The present document, together with its associated PHY Technical Specification [1], provide radio communications connectivity for continuously powered or battery operated Smart Metering devices which, when coupled with suitable transport protocols, support advanced metering and other energy related applications. The MAC/PHY combination is also suitable for a wide range of sensor and Machine-to-Machine applications characterised by low device duty cycle and operation in shared spectrum.

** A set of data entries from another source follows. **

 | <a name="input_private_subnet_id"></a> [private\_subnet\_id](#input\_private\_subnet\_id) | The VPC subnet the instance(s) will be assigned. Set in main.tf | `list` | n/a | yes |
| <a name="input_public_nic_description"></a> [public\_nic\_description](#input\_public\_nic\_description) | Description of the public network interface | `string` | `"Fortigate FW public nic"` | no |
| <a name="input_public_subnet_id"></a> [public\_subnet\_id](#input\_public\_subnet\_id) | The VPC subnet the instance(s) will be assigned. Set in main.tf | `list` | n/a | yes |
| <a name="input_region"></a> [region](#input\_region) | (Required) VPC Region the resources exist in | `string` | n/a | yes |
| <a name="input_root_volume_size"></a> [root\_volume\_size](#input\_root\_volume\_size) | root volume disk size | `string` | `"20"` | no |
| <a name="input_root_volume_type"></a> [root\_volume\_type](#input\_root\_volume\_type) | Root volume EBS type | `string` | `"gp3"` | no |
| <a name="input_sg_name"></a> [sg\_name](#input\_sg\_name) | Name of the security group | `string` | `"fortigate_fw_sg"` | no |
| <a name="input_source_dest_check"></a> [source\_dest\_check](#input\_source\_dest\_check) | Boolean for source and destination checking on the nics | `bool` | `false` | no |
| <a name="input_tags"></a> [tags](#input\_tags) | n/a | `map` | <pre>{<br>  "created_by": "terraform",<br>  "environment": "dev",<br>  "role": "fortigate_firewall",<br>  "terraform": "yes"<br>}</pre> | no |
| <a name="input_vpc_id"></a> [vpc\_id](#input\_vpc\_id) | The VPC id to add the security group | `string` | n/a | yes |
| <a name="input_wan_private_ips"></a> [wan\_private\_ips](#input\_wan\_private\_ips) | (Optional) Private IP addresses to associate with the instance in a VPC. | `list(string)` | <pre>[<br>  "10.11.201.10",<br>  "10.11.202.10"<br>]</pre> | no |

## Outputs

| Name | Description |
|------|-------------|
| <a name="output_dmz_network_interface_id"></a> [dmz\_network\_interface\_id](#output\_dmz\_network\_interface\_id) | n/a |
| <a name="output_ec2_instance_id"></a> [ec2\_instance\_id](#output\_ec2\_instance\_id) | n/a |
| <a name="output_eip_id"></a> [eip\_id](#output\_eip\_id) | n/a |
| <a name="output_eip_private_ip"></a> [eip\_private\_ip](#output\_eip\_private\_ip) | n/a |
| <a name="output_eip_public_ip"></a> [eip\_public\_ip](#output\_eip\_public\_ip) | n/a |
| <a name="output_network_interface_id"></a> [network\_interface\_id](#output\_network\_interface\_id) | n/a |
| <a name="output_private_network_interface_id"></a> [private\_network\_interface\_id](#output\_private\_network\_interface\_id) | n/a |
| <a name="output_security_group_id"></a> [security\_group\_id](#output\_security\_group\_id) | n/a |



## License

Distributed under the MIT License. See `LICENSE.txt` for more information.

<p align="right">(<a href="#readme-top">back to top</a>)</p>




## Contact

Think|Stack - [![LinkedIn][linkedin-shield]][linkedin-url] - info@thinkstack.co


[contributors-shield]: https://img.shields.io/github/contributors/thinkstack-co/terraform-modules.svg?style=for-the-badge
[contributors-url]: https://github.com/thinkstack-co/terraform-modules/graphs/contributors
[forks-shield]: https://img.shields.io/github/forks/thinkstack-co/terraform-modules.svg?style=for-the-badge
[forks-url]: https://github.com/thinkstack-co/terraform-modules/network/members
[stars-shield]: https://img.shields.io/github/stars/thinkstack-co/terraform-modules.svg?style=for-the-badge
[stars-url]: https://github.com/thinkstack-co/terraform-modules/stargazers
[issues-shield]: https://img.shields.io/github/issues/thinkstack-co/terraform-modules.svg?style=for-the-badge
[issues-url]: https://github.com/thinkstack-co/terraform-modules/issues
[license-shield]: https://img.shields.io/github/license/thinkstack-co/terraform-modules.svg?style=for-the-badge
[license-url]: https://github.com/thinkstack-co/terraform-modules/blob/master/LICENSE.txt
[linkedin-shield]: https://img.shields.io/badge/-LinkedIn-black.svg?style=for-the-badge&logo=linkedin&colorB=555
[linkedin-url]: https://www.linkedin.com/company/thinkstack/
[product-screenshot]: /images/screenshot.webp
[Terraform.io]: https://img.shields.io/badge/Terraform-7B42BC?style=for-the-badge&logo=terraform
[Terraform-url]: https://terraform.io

This wide range of applications requires efficient connectivity protocol support for intermittent bi-directional data exchanges between devices in both low density (e.g. rural) and high density (e.g. urban) environments covering operations as simple as discovery and connection between one pair of devices (e.g. for walk-by meter reading) up to networks of many devices sharing a Network Point of Attachment to an external wide area network.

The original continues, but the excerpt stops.